In the data below, reproduce everything exactly except the images.
==*==
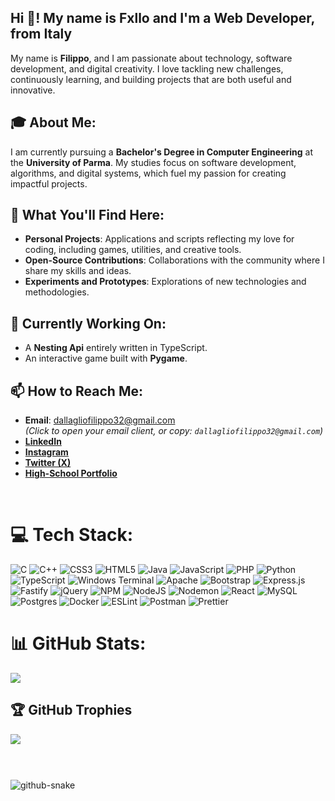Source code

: <h2 align="left">Hi 👋! My name is Fxllo and I'm a Web Developer, from Italy</h2>

My name is **Filippo**, and I am passionate about technology, software development, and digital creativity. I love tackling new challenges, continuously learning, and building projects that are both useful and innovative.

## 🎓 About Me:
I am currently pursuing a **Bachelor's Degree in Computer Engineering** at the **University of Parma**. My studies focus on software development, algorithms, and digital systems, which fuel my passion for creating impactful projects.

## 🚀 What You'll Find Here:
- **Personal Projects**: Applications and scripts reflecting my love for coding, including games, utilities, and creative tools.  
- **Open-Source Contributions**: Collaborations with the community where I share my skills and ideas.  
- **Experiments and Prototypes**: Explorations of new technologies and methodologies.  

## 🌱 Currently Working On:
- A **Nesting Api** entirely written in TypeScript.  
- An interactive game built with **Pygame**.    

## 📫 How to Reach Me:
- **Email**: [dallagliofilippo32@gmail.com](mailto:dallagliofilippo32@gmail.com)  
  *(Click to open your email client, or copy: `dallagliofilippo32@gmail.com`)*
- **[LinkedIn](https://www.linkedin.com/in/filippo-dallaglio-837278300/)**
- **[Instagram](https://www.instagram.com/fillo.dalla/)**
- **[Twitter (X)](https://x.com/12Filippo88)**
- **[High-School Portfolio](http://dallaglioportfolio.altervista.org/portfolio/index.html)**

<br clear="both">
<!-- [![](https://visitcount.itsvg.in/api?id=Fxllo&icon=0&color=1)](https://visitcount.itsvg.in) -->

# 💻 Tech Stack:
![C](https://img.shields.io/badge/c-%2300599C.svg?style=for-the-badge&logo=c&logoColor=white) ![C++](https://img.shields.io/badge/c++-%2300599C.svg?style=for-the-badge&logo=c%2B%2B&logoColor=white) ![CSS3](https://img.shields.io/badge/css3-%231572B6.svg?style=for-the-badge&logo=css3&logoColor=white) ![HTML5](https://img.shields.io/badge/html5-%23E34F26.svg?style=for-the-badge&logo=html5&logoColor=white) ![Java](https://img.shields.io/badge/java-%23ED8B00.svg?style=for-the-badge&logo=openjdk&logoColor=white) ![JavaScript](https://img.shields.io/badge/javascript-%23323330.svg?style=for-the-badge&logo=javascript&logoColor=%23F7DF1E) ![PHP](https://img.shields.io/badge/php-%23777BB4.svg?style=for-the-badge&logo=php&logoColor=white) ![Python](https://img.shields.io/badge/python-3670A0?style=for-the-badge&logo=python&logoColor=ffdd54) ![TypeScript](https://img.shields.io/badge/typescript-%23007ACC.svg?style=for-the-badge&logo=typescript&logoColor=white) ![Windows Terminal](https://img.shields.io/badge/Windows%20Terminal-%234D4D4D.svg?style=for-the-badge&logo=windows-terminal&logoColor=white) ![Apache](https://img.shields.io/badge/apache-%23D42029.svg?style=for-the-badge&logo=apache&logoColor=white) ![Bootstrap](https://img.shields.io/badge/bootstrap-%238511FA.svg?style=for-the-badge&logo=bootstrap&logoColor=white) ![Express.js](https://img.shields.io/badge/express.js-%23404d59.svg?style=for-the-badge&logo=express&logoColor=%2361DAFB) ![Fastify](https://img.shields.io/badge/fastify-%23000000.svg?style=for-the-badge&logo=fastify&logoColor=white) ![jQuery](https://img.shields.io/badge/jquery-%230769AD.svg?style=for-the-badge&logo=jquery&logoColor=white) ![NPM](https://img.shields.io/badge/NPM-%23CB3837.svg?style=for-the-badge&logo=npm&logoColor=white) ![NodeJS](https://img.shields.io/badge/node.js-6DA55F?style=for-the-badge&logo=node.js&logoColor=white) ![Nodemon](https://img.shields.io/badge/NODEMON-%23323330.svg?style=for-the-badge&logo=nodemon&logoColor=%BBDEAD) ![React](https://img.shields.io/badge/react-%2320232a.svg?style=for-the-badge&logo=react&logoColor=%2361DAFB) ![MySQL](https://img.shields.io/badge/mysql-4479A1.svg?style=for-the-badge&logo=mysql&logoColor=white) ![Postgres](https://img.shields.io/badge/postgres-%23316192.svg?style=for-the-badge&logo=postgresql&logoColor=white) ![Docker](https://img.shields.io/badge/docker-%230db7ed.svg?style=for-the-badge&logo=docker&logoColor=white) ![ESLint](https://img.shields.io/badge/ESLint-4B3263?style=for-the-badge&logo=eslint&logoColor=white) ![Postman](https://img.shields.io/badge/Postman-FF6C37?style=for-the-badge&logo=postman&logoColor=white) ![Prettier](https://img.shields.io/badge/prettier-%23F7B93E.svg?style=for-the-badge&logo=prettier&logoColor=black)
# 📊 GitHub Stats:
<!-- ![](https://github-readme-stats.vercel.app/api?username=Fxllo&theme=dark&hide_border=false&include_all_commits=true&count_private=true)<br/>
![](https://github-readme-streak-stats.herokuapp.com/?user=Fxllo&theme=dark&hide_border=false)<br/> -->
![](https://github-readme-stats.vercel.app/api/top-langs/?username=Fxllo&theme=dark&hide_border=false&include_all_commits=true&count_private=true&layout=compact)

## 🏆 GitHub Trophies
![](https://github-profile-trophy.vercel.app/?username=Fxllo&theme=radical&no-frame=true&no-bg=false&margin-w=4)

###

<br clear="both">
<br clear="both">

<picture>
  <source media="(prefers-color-scheme: dark)" srcset="https://raw.githubusercontent.com/tobiasmeyhoefer/tobiasmeyhoefer/output/github-snake-dark.svg" />
  <source media="(prefers-color-scheme: light)" srcset="https://raw.githubusercontent.com/tobiasmeyhoefer/tobiasmeyhoefer/output/github-snake.svg" />
  <img alt="github-snake" src="https://raw.githubusercontent.com/tobiasmeyhoefer/tobiasmeyhoefer/output/github-snake.svg" />
</picture>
==*==
Reply to the task:
Source code

: <h2 align="left">Hi 👋! My name is Fxllo and I'm a Web Developer, from Italy</h2>

My name is **Filippo**, and I am passionate about technology, software development, and digital creativity. I love tackling new challenges, continuously learning, and building projects that are both useful and innovative.

## 🎓 About Me:
I am currently pursuing a **Bachelor's Degree in Computer Engineering** at the **University of Parma**. My studies focus on software development, algorithms, and digital systems, which fuel my passion for creating impactful projects.

## 🚀 What You'll Find Here:
- **Personal Projects**: Applications and scripts reflecting my love for coding, including games, utilities, and creative tools.  
- **Open-Source Contributions**: Collaborations with the community where I share my skills and ideas.  
- **Experiments and Prototypes**: Explorations of new technologies and methodologies.  

## 🌱 Currently Working On:
- A **Nesting Api** entirely written in TypeScript.  
- An interactive game built with **Pygame**.    

## 📫 How to Reach Me:
- **Email**: [dallagliofilippo32@gmail.com](mailto:dallagliofilippo32@gmail.com)  
  *(Click to open your email client, or copy: `dallagliofilippo32@gmail.com`)*
- **[LinkedIn](https://www.linkedin.com/in/filippo-dallaglio-837278300/)**
- **[Instagram](https://www.instagram.com/fillo.dalla/)**
- **[Twitter (X)](https://x.com/12Filippo88)**
- **[High-School Portfolio](http://dallaglioportfolio.altervista.org/portfolio/index.html)**

<br clear="both">
<!-- [![](https://visitcount.itsvg.in/api?id=Fxllo&icon=0&color=1)](https://visitcount.itsvg.in) -->

# 💻 Tech Stack:
![C](https://img.shields.io/badge/c-%2300599C.svg?style=for-the-badge&logo=c&logoColor=white) ![C++](https://img.shields.io/badge/c++-%2300599C.svg?style=for-the-badge&logo=c%2B%2B&logoColor=white) ![CSS3](https://img.shields.io/badge/css3-%231572B6.svg?style=for-the-badge&logo=css3&logoColor=white) ![HTML5](https://img.shields.io/badge/html5-%23E34F26.svg?style=for-the-badge&logo=html5&logoColor=white) ![Java](https://img.shields.io/badge/java-%23ED8B00.svg?style=for-the-badge&logo=openjdk&logoColor=white) ![JavaScript](https://img.shields.io/badge/javascript-%23323330.svg?style=for-the-badge&logo=javascript&logoColor=%23F7DF1E) ![PHP](https://img.shields.io/badge/php-%23777BB4.svg?style=for-the-badge&logo=php&logoColor=white) ![Python](https://img.shields.io/badge/python-3670A0?style=for-the-badge&logo=python&logoColor=ffdd54) ![TypeScript](https://img.shields.io/badge/typescript-%23007ACC.svg?style=for-the-badge&logo=typescript&logoColor=white) ![Windows Terminal](https://img.shields.io/badge/Windows%20Terminal-%234D4D4D.svg?style=for-the-badge&logo=windows-terminal&logoColor=white) ![Apache](https://img.shields.io/badge/apache-%23D42029.svg?style=for-the-badge&logo=apache&logoColor=white) ![Bootstrap](https://img.shields.io/badge/bootstrap-%238511FA.svg?style=for-the-badge&logo=bootstrap&logoColor=white) ![Express.js](https://img.shields.io/badge/express.js-%23404d59.svg?style=for-the-badge&logo=express&logoColor=%2361DAFB) ![Fastify](https://img.shields.io/badge/fastify-%23000000.svg?style=for-the-badge&logo=fastify&logoColor=white) ![jQuery](https://img.shields.io/badge/jquery-%230769AD.svg?style=for-the-badge&logo=jquery&logoColor=white) ![NPM](https://img.shields.io/badge/NPM-%23CB3837.svg?style=for-the-badge&logo=npm&logoColor=white) ![NodeJS](https://img.shields.io/badge/node.js-6DA55F?style=for-the-badge&logo=node.js&logoColor=white) ![Nodemon](https://img.shields.io/badge/NODEMON-%23323330.svg?style=for-the-badge&logo=nodemon&logoColor=%BBDEAD) ![React](https://img.shields.io/badge/react-%2320232a.svg?style=for-the-badge&logo=react&logoColor=%2361DAFB) ![MySQL](https://img.shields.io/badge/mysql-4479A1.svg?style=for-the-badge&logo=mysql&logoColor=white) ![Postgres](https://img.shields.io/badge/postgres-%23316192.svg?style=for-the-badge&logo=postgresql&logoColor=white) ![Docker](https://img.shields.io/badge/docker-%230db7ed.svg?style=for-the-badge&logo=docker&logoColor=white) ![ESLint](https://img.shields.io/badge/ESLint-4B3263?style=for-the-badge&logo=eslint&logoColor=white) ![Postman](https://img.shields.io/badge/Postman-FF6C37?style=for-the-badge&logo=postman&logoColor=white) ![Prettier](https://img.shields.io/badge/prettier-%23F7B93E.svg?style=for-the-badge&logo=prettier&logoColor=black)
# 📊 GitHub Stats:
<!-- ![](https://github-readme-stats.vercel.app/api?username=Fxllo&theme=dark&hide_border=false&include_all_commits=true&count_private=true)<br/>
![](https://github-readme-streak-stats.herokuapp.com/?user=Fxllo&theme=dark&hide_border=false)<br/> -->
![](https://github-readme-stats.vercel.app/api/top-langs/?username=Fxllo&theme=dark&hide_border=false&include_all_commits=true&count_private=true&layout=compact)

## 🏆 GitHub Trophies
![](https://github-profile-trophy.vercel.app/?username=Fxllo&theme=radical&no-frame=true&no-bg=false&margin-w=4)

###

<br clear="both">
<br clear="both">

<picture>
  <source media="(prefers-color-scheme: dark)" srcset="https://raw.githubusercontent.com/tobiasmeyhoefer/tobiasmeyhoefer/output/github-snake-dark.svg" />
  <source media="(prefers-color-scheme: light)" srcset="https://raw.githubusercontent.com/tobiasmeyhoefer/tobiasmeyhoefer/output/github-snake.svg" />
  <img alt="github-snake" src="https://raw.githubusercontent.com/tobiasmeyhoefer/tobiasmeyhoefer/output/github-snake.svg" />
</picture>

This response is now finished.